» **WHAT TO WORK ON**:
Transcribe each entry exactly; skip the images.

» **THE DATA**:

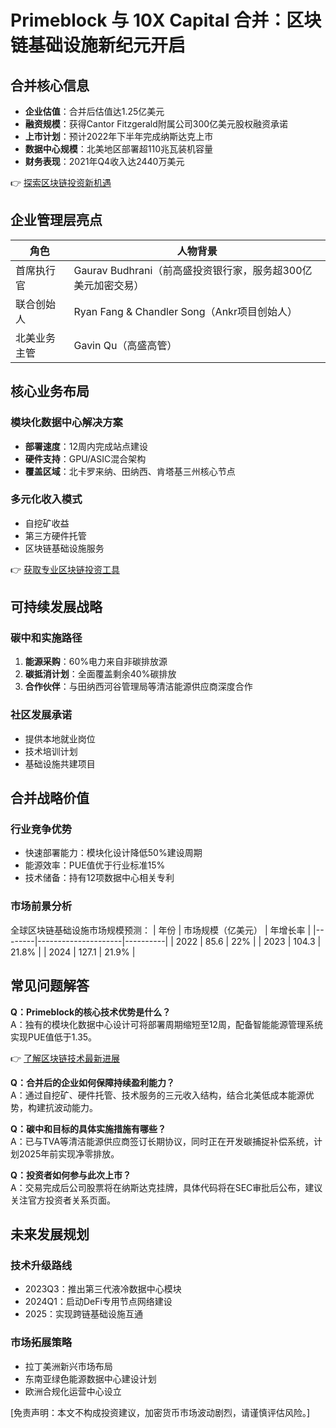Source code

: # Primeblock 与 10X Capital 合并：区块链基础设施新纪元开启

## 合并核心信息

- **企业估值**：合并后估值达1.25亿美元
- **融资规模**：获得Cantor Fitzgerald附属公司300亿美元股权融资承诺
- **上市计划**：预计2022年下半年完成纳斯达克上市
- **数据中心规模**：北美地区部署超110兆瓦装机容量
- **财务表现**：2021年Q4收入达2440万美元

👉 [探索区块链投资新机遇](https://bit.ly/okx_welcome)

## 企业管理层亮点

| 角色           | 人物背景                                                                 |
|----------------|--------------------------------------------------------------------------|
| 首席执行官     | Gaurav Budhrani（前高盛投资银行家，服务超300亿美元加密交易）             |
| 联合创始人     | Ryan Fang & Chandler Song（Ankr项目创始人）                              |
| 北美业务主管   | Gavin Qu（高盛高管）                                                     |

## 核心业务布局

### 模块化数据中心解决方案
- **部署速度**：12周内完成站点建设
- **硬件支持**：GPU/ASIC混合架构
- **覆盖区域**：北卡罗来纳、田纳西、肯塔基三州核心节点

### 多元化收入模式
- 自挖矿收益
- 第三方硬件托管
- 区块链基础设施服务

👉 [获取专业区块链投资工具](https://bit.ly/okx_welcome)

## 可持续发展战略

### 碳中和实施路径
1. **能源采购**：60%电力来自非碳排放源
2. **碳抵消计划**：全面覆盖剩余40%碳排放
3. **合作伙伴**：与田纳西河谷管理局等清洁能源供应商深度合作

### 社区发展承诺
- 提供本地就业岗位
- 技术培训计划
- 基础设施共建项目

## 合并战略价值

### 行业竞争优势
- 快速部署能力：模块化设计降低50%建设周期
- 能源效率：PUE值优于行业标准15%
- 技术储备：持有12项数据中心相关专利

### 市场前景分析
全球区块链基础设施市场规模预测：
| 年份   | 市场规模（亿美元） | 年增长率 |
|--------|---------------------|----------|
| 2022   | 85.6                | 22%      |
| 2023   | 104.3               | 21.8%    |
| 2024   | 127.1               | 21.9%    |

## 常见问题解答

**Q：Primeblock的核心技术优势是什么？**  
A：独有的模块化数据中心设计可将部署周期缩短至12周，配备智能能源管理系统实现PUE值低于1.35。

👉 [了解区块链技术最新进展](https://bit.ly/okx_welcome)

**Q：合并后的企业如何保障持续盈利能力？**  
A：通过自挖矿、硬件托管、技术服务的三元收入结构，结合北美低成本能源优势，构建抗波动能力。

**Q：碳中和目标的具体实施措施有哪些？**  
A：已与TVA等清洁能源供应商签订长期协议，同时正在开发碳捕捉补偿系统，计划2025年前实现净零排放。

**Q：投资者如何参与此次上市？**  
A：交易完成后公司股票将在纳斯达克挂牌，具体代码将在SEC审批后公布，建议关注官方投资者关系页面。

## 未来发展规划

### 技术升级路线
- 2023Q3：推出第三代液冷数据中心模块
- 2024Q1：启动DeFi专用节点网络建设
- 2025：实现跨链基础设施互通

### 市场拓展策略
- 拉丁美洲新兴市场布局
- 东南亚绿色能源数据中心建设计划
- 欧洲合规化运营中心设立

[免责声明：本文不构成投资建议，加密货币市场波动剧烈，请谨慎评估风险。]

» **RESULT BELOW**:
Source code

: # Primeblock 与 10X Capital 合并：区块链基础设施新纪元开启

## 合并核心信息

- **企业估值**：合并后估值达1.25亿美元
- **融资规模**：获得Cantor Fitzgerald附属公司300亿美元股权融资承诺
- **上市计划**：预计2022年下半年完成纳斯达克上市
- **数据中心规模**：北美地区部署超110兆瓦装机容量
- **财务表现**：2021年Q4收入达2440万美元

👉 [探索区块链投资新机遇](https://bit.ly/okx_welcome)

## 企业管理层亮点

| 角色           | 人物背景                                                                 |
|----------------|--------------------------------------------------------------------------|
| 首席执行官     | Gaurav Budhrani（前高盛投资银行家，服务超300亿美元加密交易）             |
| 联合创始人     | Ryan Fang & Chandler Song（Ankr项目创始人）                              |
| 北美业务主管   | Gavin Qu（高盛高管）                                                     |

## 核心业务布局

### 模块化数据中心解决方案
- **部署速度**：12周内完成站点建设
- **硬件支持**：GPU/ASIC混合架构
- **覆盖区域**：北卡罗来纳、田纳西、肯塔基三州核心节点

### 多元化收入模式
- 自挖矿收益
- 第三方硬件托管
- 区块链基础设施服务

👉 [获取专业区块链投资工具](https://bit.ly/okx_welcome)

## 可持续发展战略

### 碳中和实施路径
1. **能源采购**：60%电力来自非碳排放源
2. **碳抵消计划**：全面覆盖剩余40%碳排放
3. **合作伙伴**：与田纳西河谷管理局等清洁能源供应商深度合作

### 社区发展承诺
- 提供本地就业岗位
- 技术培训计划
- 基础设施共建项目

## 合并战略价值

### 行业竞争优势
- 快速部署能力：模块化设计降低50%建设周期
- 能源效率：PUE值优于行业标准15%
- 技术储备：持有12项数据中心相关专利

### 市场前景分析
全球区块链基础设施市场规模预测：
| 年份   | 市场规模（亿美元） | 年增长率 |
|--------|---------------------|----------|
| 2022   | 85.6                | 22%      |
| 2023   | 104.3               | 21.8%    |
| 2024   | 127.1               | 21.9%    |

## 常见问题解答

**Q：Primeblock的核心技术优势是什么？**  
A：独有的模块化数据中心设计可将部署周期缩短至12周，配备智能能源管理系统实现PUE值低于1.35。

👉 [了解区块链技术最新进展](https://bit.ly/okx_welcome)

**Q：合并后的企业如何保障持续盈利能力？**  
A：通过自挖矿、硬件托管、技术服务的三元收入结构，结合北美低成本能源优势，构建抗波动能力。

**Q：碳中和目标的具体实施措施有哪些？**  
A：已与TVA等清洁能源供应商签订长期协议，同时正在开发碳捕捉补偿系统，计划2025年前实现净零排放。

**Q：投资者如何参与此次上市？**  
A：交易完成后公司股票将在纳斯达克挂牌，具体代码将在SEC审批后公布，建议关注官方投资者关系页面。

## 未来发展规划

### 技术升级路线
- 2023Q3：推出第三代液冷数据中心模块
- 2024Q1：启动DeFi专用节点网络建设
- 2025：实现跨链基础设施互通

### 市场拓展策略
- 拉丁美洲新兴市场布局
- 东南亚绿色能源数据中心建设计划
- 欧洲合规化运营中心设立

[免责声明：本文不构成投资建议，加密货币市场波动剧烈，请谨慎评估风险。]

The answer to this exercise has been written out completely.